Our entire justice system presupposes free will, that a person committing a crime did so willfully (assuming they are sane, not mentally ill). In fact, the Merriam‑Webster dictionary defines free will as:

1. The ability to choose how to act

2. The ability to make choices that are not controlled by fate or God

However, if neuroscience is able to eventually model a specific brain and predict with certainty the actions that brain will take given specific stimuli, was the person committing a crime doing so willfully? If we as humans do not have freewill, is it permissible to punish a person, even put them to death, for their wrongful acts.  Many scientists and philosophers are struggling with this question.

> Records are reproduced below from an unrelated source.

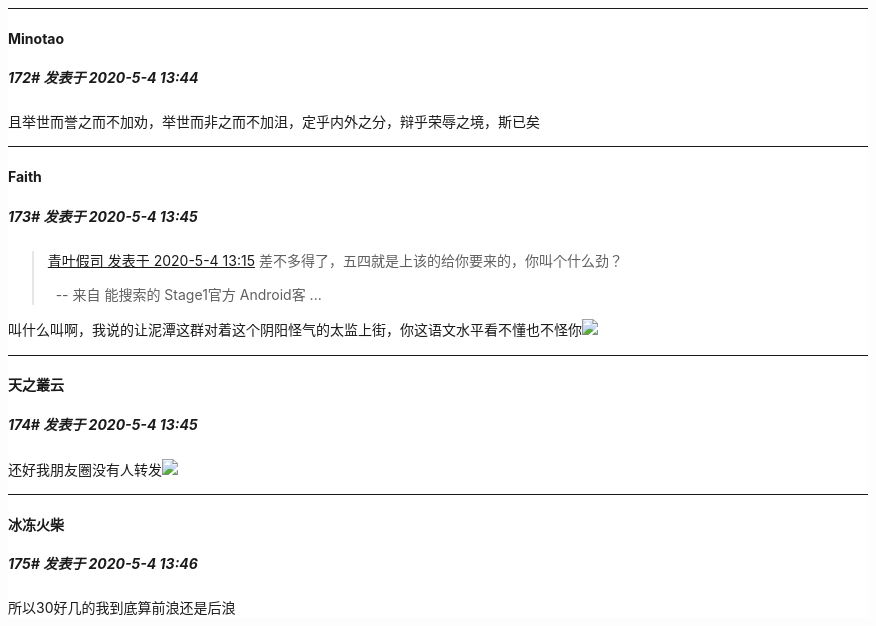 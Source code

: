 



-----

####  Minotao  
##### 172#       发表于 2020-5-4 13:44




且举世而誉之而不加劝，举世而非之而不加沮，定乎内外之分，辩乎荣辱之境，斯已矣







-----

####  Faith  
##### 173#       发表于 2020-5-4 13:45



<blockquote><a href="httphttps://bbs.saraba1st.com/2b/forum.php?mod=redirect&amp;goto=findpost&amp;pid=47298188&amp;ptid=1932288" target="_blank">青叶假司 发表于 2020-5-4 13:15</a>
差不多得了，五四就是上该的给你要来的，你叫个什么劲？

  -- 来自 能搜索的 Stage1官方 Android客 ...</blockquote>
叫什么叫啊，我说的让泥潭这群对着这个阴阳怪气的太监上街，你这语文水平看不懂也不怪你<img src="https://static.saraba1st.com/image/smiley/face2017/049.png" referrerpolicy="no-referrer">







-----

####  天之叢云  
##### 174#       发表于 2020-5-4 13:45




还好我朋友圈没有人转发<img src="https://static.saraba1st.com/image/smiley/face2017/037.png" referrerpolicy="no-referrer">







-----

####  冰冻火柴  
##### 175#       发表于 2020-5-4 13:46




所以30好几的我到底算前浪还是后浪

Let us, for this article, put aside religious beliefs and attempt to approach a scientific answer. First, let us address causality. Does every effect have a unique cause? Scientifically speaking, the answer is no. For example, we can cause an object to move using a variety of methods (causes). Now the harder question, does every cause result in a specific predictable effect? Scientifically speaking, in particular from quantum mechanics, we can argue no. At the level of atoms and subatomic particles, like electrons, quantum mechanics can only predict the future state of the physical system in terms of probabilities. In reality, our brain works via electrical impulses. Therefore, it is reasonable to argue our brain, at the micro level, is subject to the laws of quantum mechanics. If that is true, then a specific stimulus results in a spectrum of probable effects (actions and/or thoughts), not a specific well define effect. Does this suggest free will? I judge many may argue yes and just as many may argue no. In other words, I don’t think this argument will definitively end the debate regarding free will.

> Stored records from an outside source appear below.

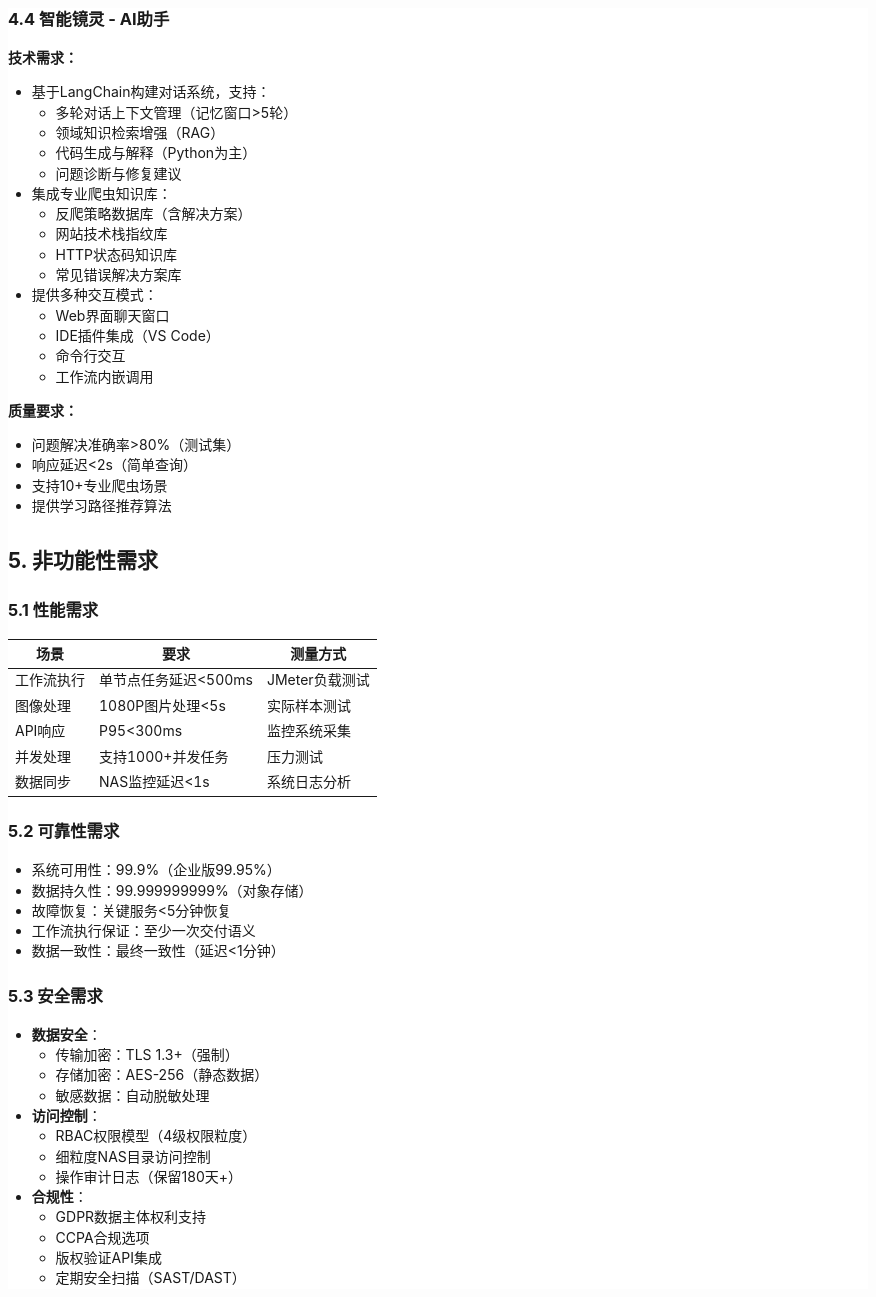 ### 4.4 智能镜灵 - AI助手

**技术需求：**
- 基于LangChain构建对话系统，支持：
  * 多轮对话上下文管理（记忆窗口>5轮）
  * 领域知识检索增强（RAG）
  * 代码生成与解释（Python为主）
  * 问题诊断与修复建议
- 集成专业爬虫知识库：
  * 反爬策略数据库（含解决方案）
  * 网站技术栈指纹库
  * HTTP状态码知识库
  * 常见错误解决方案库
- 提供多种交互模式：
  * Web界面聊天窗口
  * IDE插件集成（VS Code）
  * 命令行交互
  * 工作流内嵌调用

**质量要求：**
- 问题解决准确率>80%（测试集）
- 响应延迟<2s（简单查询）
- 支持10+专业爬虫场景
- 提供学习路径推荐算法

## 5. 非功能性需求

### 5.1 性能需求

| 场景 | 要求 | 测量方式 |
|------|------|----------|
| 工作流执行 | 单节点任务延迟<500ms | JMeter负载测试 |
| 图像处理 | 1080P图片处理<5s | 实际样本测试 |
| API响应 | P95<300ms | 监控系统采集 |
| 并发处理 | 支持1000+并发任务 | 压力测试 |
| 数据同步 | NAS监控延迟<1s | 系统日志分析 |

### 5.2 可靠性需求

- 系统可用性：99.9%（企业版99.95%）
- 数据持久性：99.999999999%（对象存储）
- 故障恢复：关键服务<5分钟恢复
- 工作流执行保证：至少一次交付语义
- 数据一致性：最终一致性（延迟<1分钟）

### 5.3 安全需求

- **数据安全**：
  * 传输加密：TLS 1.3+（强制）
  * 存储加密：AES-256（静态数据）
  * 敏感数据：自动脱敏处理
- **访问控制**：
  * RBAC权限模型（4级权限粒度）
  * 细粒度NAS目录访问控制
  * 操作审计日志（保留180天+）
- **合规性**：
  * GDPR数据主体权利支持
  * CCPA合规选项
  * 版权验证API集成
  * 定期安全扫描（SAST/DAST）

Science (i.e., quantum mechanics) suggests it is possible for humans to have free will, even when neuroscience is able to completely model human brains. On the micro scale, the level of atoms and subatomic particles, like electrons, it is not possible to predict a system’s future state with certainty. In fact, most first year physic majors will be exposed to the Heisenberg Uncertainty Principle, which states that there is inherent uncertainty in the act of measuring a variable of a particle. Commonly, it is applied to the position and momentum of a particle. The principle states that the more precisely the position is known the more uncertain the momentum is and vice versa. More generally, the Heisenberg Uncertainty Principle argues reality is statistically based, as opposed to deterministically based. The Heisenberg Uncertainty Principle is a fundamental widely accepted pillar of quantum mechanics.

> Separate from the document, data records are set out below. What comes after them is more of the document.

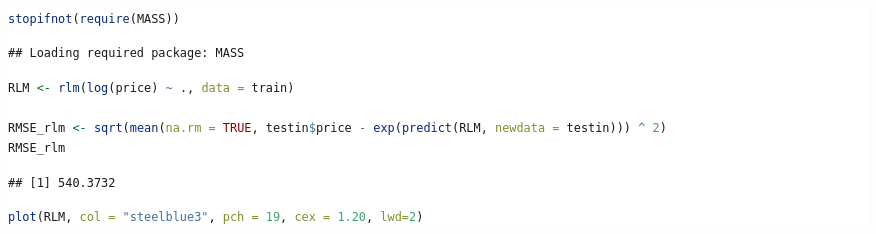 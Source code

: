 
``` r
stopifnot(require(MASS))
```

    ## Loading required package: MASS

``` r
RLM <- rlm(log(price) ~ ., data = train)

RMSE_rlm <- sqrt(mean(na.rm = TRUE, testin$price - exp(predict(RLM, newdata = testin))) ^ 2)
RMSE_rlm
```

    ## [1] 540.3732

``` r
plot(RLM, col = "steelblue3", pch = 19, cex = 1.20, lwd=2)
```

Let’s address the question:  Is it permissible to punish a person, even put them to death, for their wrongful acts. The answer is yes. If you assume from the above that humans have free will, it’s reasonable to conclude that it is permissible to punish a person, even put them to death, for their wrongful acts. However, let’s assume that you are not convinced by the above and believe that humans do not really have free will. To my mind, it is still permissible to punish a person, even put them to death, for their wrongful acts. Why? The punishment serves to reprogram their brain and make repeating a wrongful act less likely. If the wrongful act warrants putting the person to death, the punishment assures that the person will not be able to repeat their extreme wrongful behavior.

This article argues that free will is not a necessary condition to justify punishment for wrongful acts. While I think a compelling case for the existence of free will can be made scientifically using quantum mechanics, I do not think it makes a definitive case. At some future time, neuroscience may be able to reprogram brains, such that the probability of criminal behavior becomes infinitesimally small, and punishment may not be necessary. Until that time, we (civilized societies) must rely on our current justice systems.